- [Task details] Wherever the string "approx" turns up in the data, copy the whole line.
Excerpted data below:
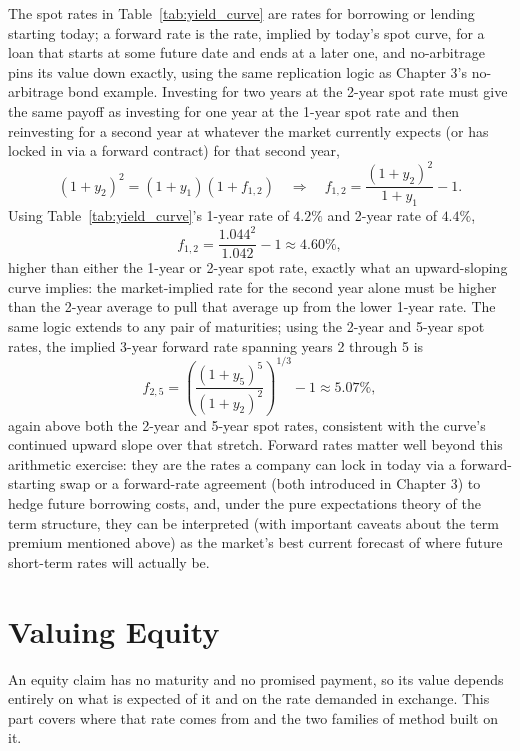 \documentclass[../ai_in_finance]{subfiles}
\begin{document}
The spot rates in Table~\ref{tab:yield_curve} are rates for borrowing or lending starting today; a forward rate is the rate, implied by today's spot curve, for a loan that starts at some future date and ends at a later one, and no-arbitrage pins its value down exactly, using the same replication logic as Chapter 3's no-arbitrage bond example. Investing for two years at the 2-year spot rate must give the same payoff as investing for one year at the 1-year spot rate and then reinvesting for a second year at whatever the market currently expects (or has locked in via a forward contract) for that second year,
\begin{equation*}
(1+y_2)^2 = (1+y_1)(1+f_{1,2}) \quad\Longrightarrow\quad f_{1,2} = \frac{(1+y_2)^2}{1+y_1} - 1.
\end{equation*}
Using Table~\ref{tab:yield_curve}'s 1-year rate of $4.2\%$ and 2-year rate of $4.4\%$,
\begin{equation*}
f_{1,2} = \frac{1.044^2}{1.042} - 1 \approx 4.60\%,
\end{equation*}
higher than either the 1-year or 2-year spot rate, exactly what an upward-sloping curve implies: the market-implied rate for the second year alone must be higher than the 2-year average to pull that average up from the lower 1-year rate. The same logic extends to any pair of maturities; using the 2-year and 5-year spot rates, the implied 3-year forward rate spanning years 2 through 5 is
\begin{equation*}
f_{2,5} = \left(\frac{(1+y_5)^5}{(1+y_2)^2}\right)^{1/3} - 1 \approx 5.07\%,
\end{equation*}
again above both the 2-year and 5-year spot rates, consistent with the curve's continued upward slope over that stretch. Forward rates matter well beyond this arithmetic exercise: they are the rates a company can lock in today via a forward-starting swap or a forward-rate agreement (both introduced in Chapter 3) to hedge future borrowing costs, and, under the pure expectations theory of the term structure, they can be interpreted (with important caveats about the term premium mentioned above) as the market's best current forecast of where future short-term rates will actually be.

\section{Valuing Equity}

An equity claim has no maturity and no promised payment, so its value depends entirely on what is expected of it and on the rate demanded in exchange. This part covers where that rate comes from and the two families of method built on it.
\end{document}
End of Excerpted data.
- [Written solution]
f_{1,2} = \frac{1.044^2}{1.042} - 1 \approx 4.60\%,
f_{2,5} = \left(\frac{(1+y_5)^5}{(1+y_2)^2}\right)^{1/3} - 1 \approx 5.07\%,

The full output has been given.